◆ Task requirements
The answer must be every line of the records below that contains the word "accessibility", copied out.

◆ Dataset records
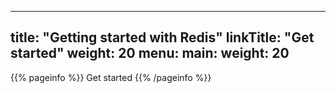 
---
title: "Getting started with Redis"
linkTitle: "Get started"
weight: 20
menu:
  main:
    weight: 20
---

{{% pageinfo %}}
Get started
{{% /pageinfo %}}
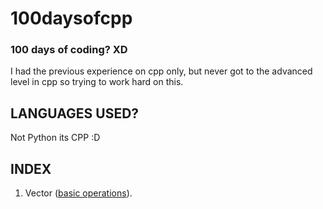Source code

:# 100daysofcpp
### 100 days of coding? **XD**
I had the previous experience on cpp only, but never got to the advanced level in cpp so trying to work hard on this.
<br/>
## LANGUAGES USED?
Not Python its CPP :D



## INDEX
1. Vector ([basic operations](https://github.com/sohampod/100daysofcpp/blob/main/vector-basic-operations.cpp)). 





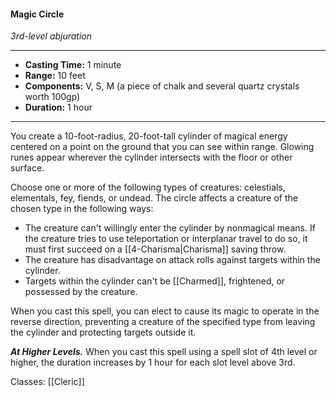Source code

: #### Magic Circle
*3rd-level abjuration*
___
- **Casting Time:** 1 minute
- **Range:** 10 feet
- **Components:** V, S, M (a piece of chalk and several quartz crystals worth 100gp)
- **Duration:** 1 hour
---
You create a 10-foot-radius, 20-foot-tall cylinder of magical energy centered on a point on the ground that you can see within range. Glowing runes appear wherever the cylinder intersects with the floor or other surface.

Choose one or more of the following types of creatures: celestials, elementals, fey, fiends, or undead. The circle affects a creature of the chosen type in the following ways:

- The creature can't willingly enter the cylinder by nonmagical means. If the creature tries to use teleportation or interplanar travel to do so, it must first succeed on a [[4-Charisma|Charisma]] saving throw.
- The creature has disadvantage on attack rolls against targets within the cylinder.
- Targets within the cylinder can't be [[Charmed]], frightened, or possessed by the creature.

When you cast this spell, you can elect to cause its magic to operate in the reverse direction, preventing a creature of the specified type from leaving the cylinder and protecting targets outside it.

***At Higher Levels.*** When you cast this spell using a spell slot of 4th level or higher, the duration increases by 1 hour for each slot level above 3rd.

Classes: [[Cleric]]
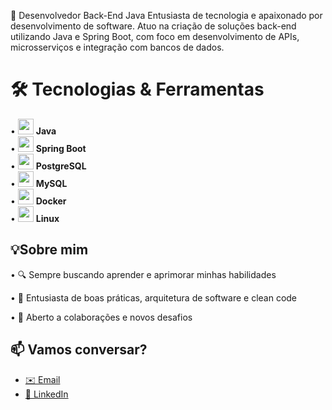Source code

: 
🚀 Desenvolvedor Back-End Java
Entusiasta de tecnologia e apaixonado por desenvolvimento de software. Atuo na criação de soluções back-end utilizando Java e Spring Boot, com foco em desenvolvimento de APIs, microsserviços e integração com bancos de dados.

 # 🛠️ Tecnologias & Ferramentas
• <img src="https://cdn.jsdelivr.net/gh/devicons/devicon/icons/java/java-original.svg" width="25"/> **Java**  
• <img src="https://cdn.jsdelivr.net/gh/devicons/devicon/icons/spring/spring-original.svg" width="25"/> **Spring Boot**  
• <img src="https://cdn.jsdelivr.net/gh/devicons/devicon/icons/postgresql/postgresql-original.svg" width="25"/> **PostgreSQL**  
• <img src="https://cdn.jsdelivr.net/gh/devicons/devicon/icons/mysql/mysql-original.svg" width="25"/> **MySQL**  
• <img src="https://cdn.jsdelivr.net/gh/devicons/devicon/icons/docker/docker-original.svg" width="25"/> **Docker**  
• <img src="https://cdn.jsdelivr.net/gh/devicons/devicon/icons/linux/linux-original.svg" width="25"/> **Linux**  

## 💡Sobre mim
• 🔍 Sempre buscando aprender e aprimorar minhas habilidades

• 🧠 Entusiasta de boas práticas, arquitetura de software e clean code

• 🤝 Aberto a colaborações e novos desafios

## 📫 Vamos conversar?

- [✉️ Email](mailto:wagnersillva909@gmail.com)
- [💼 LinkedIn](https://www.linkedin.com/in/wagner-silva-b869ab35b/)
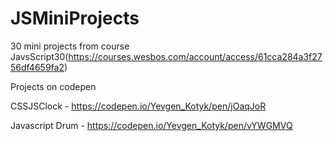 # JSMiniProjects
30 mini projects from course JavsScript30(https://courses.wesbos.com/account/access/61cca284a3f2756df4659fa2)

Projects on codepen

CSSJSClock - https://codepen.io/Yevgen_Kotyk/pen/jOaqJoR

Javascript Drum - https://codepen.io/Yevgen_Kotyk/pen/vYWGMVQ
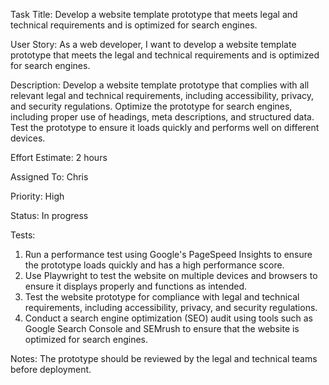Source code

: Task Title: Develop a website template prototype that meets legal and technical requirements and is optimized for search engines.

User Story: As a web developer, I want to develop a website template prototype that meets the legal and technical requirements and is optimized for search engines.

Description: Develop a website template prototype that complies with all relevant legal and technical requirements, including accessibility, privacy, and security regulations. Optimize the prototype for search engines, including proper use of headings, meta descriptions, and structured data. Test the prototype to ensure it loads quickly and performs well on different devices.

Effort Estimate: 2 hours

Assigned To: Chris

Priority: High

Status: In progress

Tests:
1. Run a performance test using Google's PageSpeed Insights to ensure the prototype loads quickly and has a high performance score.
2. Use Playwright to test the website on multiple devices and browsers to ensure it displays properly and functions as intended.
3. Test the website prototype for compliance with legal and technical requirements, including accessibility, privacy, and security regulations.
4. Conduct a search engine optimization (SEO) audit using tools such as Google Search Console and SEMrush to ensure that the website is optimized for search engines.

Notes: The prototype should be reviewed by the legal and technical teams before deployment.
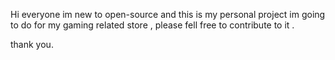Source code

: Hi everyone im new to open-source and this is my personal project im going to do for my gaming related store , please fell free to contribute to it .

thank you.
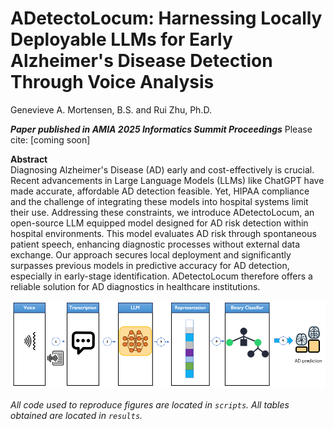 # ADetectoLocum: Harnessing Locally Deployable LLMs for Early Alzheimer's Disease Detection Through Voice Analysis

Genevieve A. Mortensen, B.S. and Rui Zhu, Ph.D.

**_Paper published in AMIA 2025 Informatics Summit Proceedings_**
Please cite: [coming soon]

**Abstract**  
Diagnosing Alzheimer's Disease (AD) early and cost-effectively is crucial. Recent advancements in Large Language Models (LLMs) like ChatGPT have made accurate, affordable AD detection feasible. Yet, HIPAA compliance and the challenge of integrating these models into hospital systems limit their use. Addressing these constraints, we introduce ADetectoLocum, an open-source LLM equipped model designed for AD risk detection within hospital environments. This model evaluates AD risk through spontaneous patient speech, enhancing diagnostic processes without external data exchange. Our approach secures local deployment and significantly surpasses previous models in predictive accuracy for AD detection, especially in early-stage identification. ADetectoLocum therefore offers a reliable solution for AD diagnostics in healthcare institutions.

![alt text](https://github.com/ginnymortensen/ADetectoLocum/blob/main/results/model.png)

*All code used to reproduce figures are located in `scripts`. All tables obtained are located in `results`.*
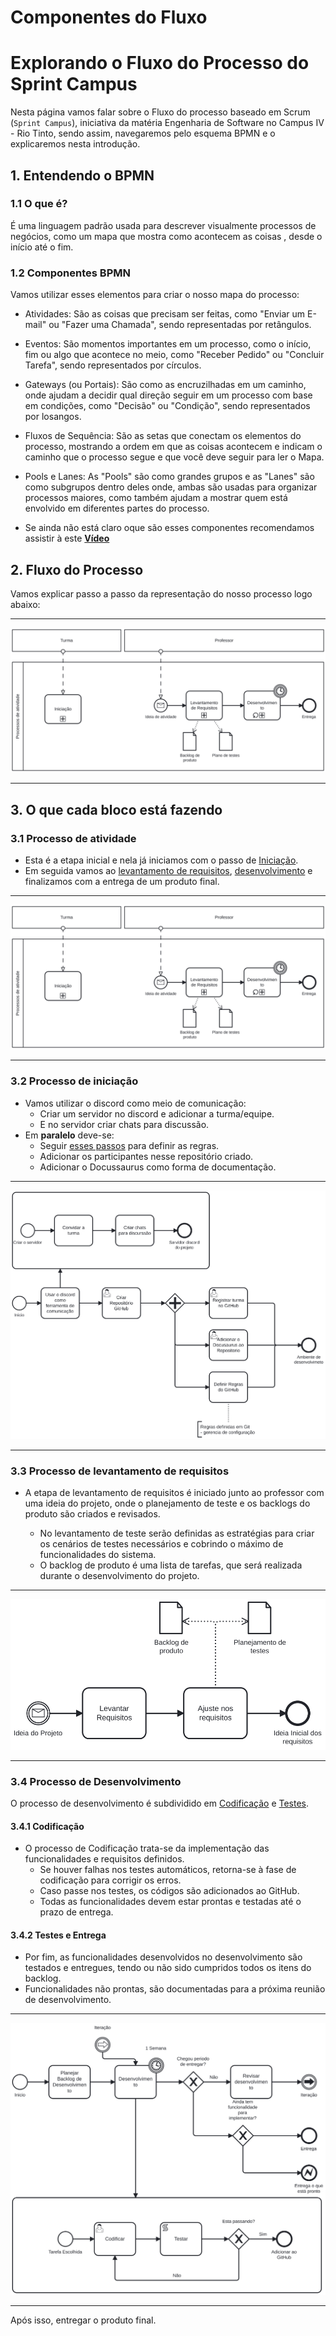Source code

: # Componentes do Fluxo

# Explorando o Fluxo do Processo do Sprint Campus

Nesta página vamos falar sobre o Fluxo do processo baseado em Scrum (`Sprint Campus`), iniciativa da matéria Engenharia de Software no Campus IV - Rio Tinto, sendo assim, navegaremos pelo esquema BPMN e o explicaremos nesta introdução.

## 1. Entendendo o BPMN

### 1.1 O que é?
É uma linguagem padrão usada para descrever visualmente processos de negócios, como um mapa que mostra como acontecem as coisas , desde o início até o fim.
### 1.2 Componentes BPMN
Vamos utilizar esses elementos para criar o nosso mapa do processo:
- Atividades: São as coisas que precisam ser feitas, como "Enviar um E-mail" ou "Fazer uma Chamada", sendo representadas por retângulos.

- Eventos: São momentos importantes em um processo, como o início, fim ou algo que acontece no meio, como "Receber Pedido" ou "Concluir Tarefa", sendo representados por círculos.

- Gateways (ou Portais): São como as encruzilhadas em um caminho, onde ajudam a decidir qual direção seguir em um processo com base em condições, como "Decisão" ou "Condição", sendo representados por losangos.

- Fluxos de Sequência: São as setas que conectam os elementos do processo, mostrando a ordem em que as coisas acontecem e indicam o caminho que o processo segue e que você deve seguir para ler o Mapa.

- Pools e Lanes: As "Pools" são como grandes grupos e as "Lanes" são como subgrupos dentro deles onde, ambas são usadas para organizar processos maiores, como também ajudam a mostrar quem está envolvido em diferentes partes do processo.


- Se ainda não está claro oque são esses componentes recomendamos assistir à este [**Vídeo**](https://youtu.be/o3qF7C-_qa4?si=-CfDOIHpIHTi0fvP)


## 2. Fluxo do Processo

Vamos explicar passo a passo da representação do nosso processo logo abaixo:
***
![Visão geral do Fluxo](img/Inicio%20do%20processo.svg)
***

## 3. O que cada bloco está fazendo

###     3.1 Processo de atividade

- Esta é a etapa inicial e nela já iniciamos com o passo de [Iniciação](#32-processo-de-iniciação).
- Em seguida vamos ao [levantamento de requisitos](#33-processo-de-levantamento-de-requisitos), [desenvolvimento](#34-processo-de-desenvolvimento) e finalizamos com a entrega de um produto final.
***
![Processo de atividade](<img/Inicio do processo.svg>)
***

### 3.2 Processo de iniciação

- Vamos utilizar o discord como meio de comunicação:
    - Criar um servidor no discord e adicionar a turma/equipe.
    - E no servidor criar chats para discussão.
- Em **paralelo** deve-se:
    - Seguir [esses passos](/docs/Git%20-%20gerencia%20de%20configuração/uso-do-git) para definir as regras.
    - Adicionar os participantes nesse repositório criado.
    - Adicionar o Docussaurus como forma de documentação.

***
![Iniciação](<img/Processo - Iniciação.svg>)
***

### 3.3 Processo de levantamento de requisitos

- A etapa de levantamento de requisitos é iniciado junto ao professor com uma ideia do projeto, onde o planejamento de teste e os backlogs do produto são criados e revisados.

    - No levantamento de teste serão definidas as estratégias para criar os cenários de testes necessários e cobrindo o máximo de funcionalidades do sistema.
    - O backlog de produto é uma lista de tarefas, que será realizada durante o desenvolvimento do projeto.
***
![Levantamento de requisitos](<img/Processo - Levantamento de requisitos.svg>)
***

### 3.4 Processo de Desenvolvimento

O processo de desenvolvimento é subdividido em [Codificação](#341-codificação) e [Testes](#342-testes).

#### 3.4.1 Codificação

- O processo de Codificação trata-se da implementação das funcionalidades e requisitos definidos. 
    - Se houver falhas nos testes automáticos, retorna-se à fase de codificação para corrigir os erros. 
    - Caso passe nos testes, os códigos são adicionados ao GitHub.
    - Todas as funcionalidades devem estar prontas e testadas até o prazo de entrega.

#### 3.4.2  Testes e Entrega

- Por fim, as funcionalidades desenvolvidos no desenvolvimento são testados e entregues, tendo ou não sido cumpridos todos os itens do backlog.
- Funcionalidades não prontas, são documentadas para a próxima reunião de desenvolvimento.

***
![Desenvolvimento](<img/Processo - Desenvolvimento.svg>)
***

Após isso, entregar o produto final.
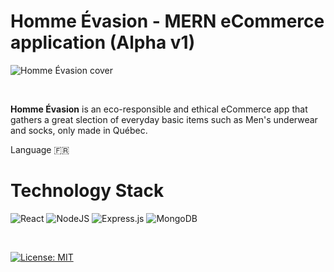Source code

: # Homme Évasion - MERN eCommerce application (Alpha v1)

<img src="https://res.cloudinary.com/dyzchhb1s/image/upload/v1634070210/Hommeevasion/cover-homme.png"
     alt="Homme Évasion cover"
     style="display: flex; align-items: center; justify-content: center;" />

&nbsp;

**Homme Évasion** is an eco-responsible and ethical eCommerce app that gathers a great slection of everyday basic items such as Men's underwear and socks, only made in Québec.

Language :fr:
&nbsp;

# Technology Stack
![React](https://img.shields.io/badge/react-%2320232a.svg?style=for-the-badge&logo=react&logoColor=%2361DAFB)
![NodeJS](https://img.shields.io/badge/node.js-6DA55F?style=for-the-badge&logo=node.js&logoColor=white)
![Express.js](https://img.shields.io/badge/express.js-%23404d59.svg?style=for-the-badge&logo=express&logoColor=%2361DAFB)
![MongoDB](https://img.shields.io/badge/MongoDB-%234ea94b.svg?style=for-the-badge&logo=mongodb&logoColor=white)

&nbsp;

[![License: MIT](https://img.shields.io/badge/License-MIT-blue.svg)](https://opensource.org/licenses/MIT)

◆ Output of the task
Description: Develop a website template prototype that complies with all relevant legal and technical requirements, including accessibility, privacy, and security regulations. Optimize the prototype for search engines, including proper use of headings, meta descriptions, and structured data. Test the prototype to ensure it loads quickly and performs well on different devices.
3. Test the website prototype for compliance with legal and technical requirements, including accessibility, privacy, and security regulations.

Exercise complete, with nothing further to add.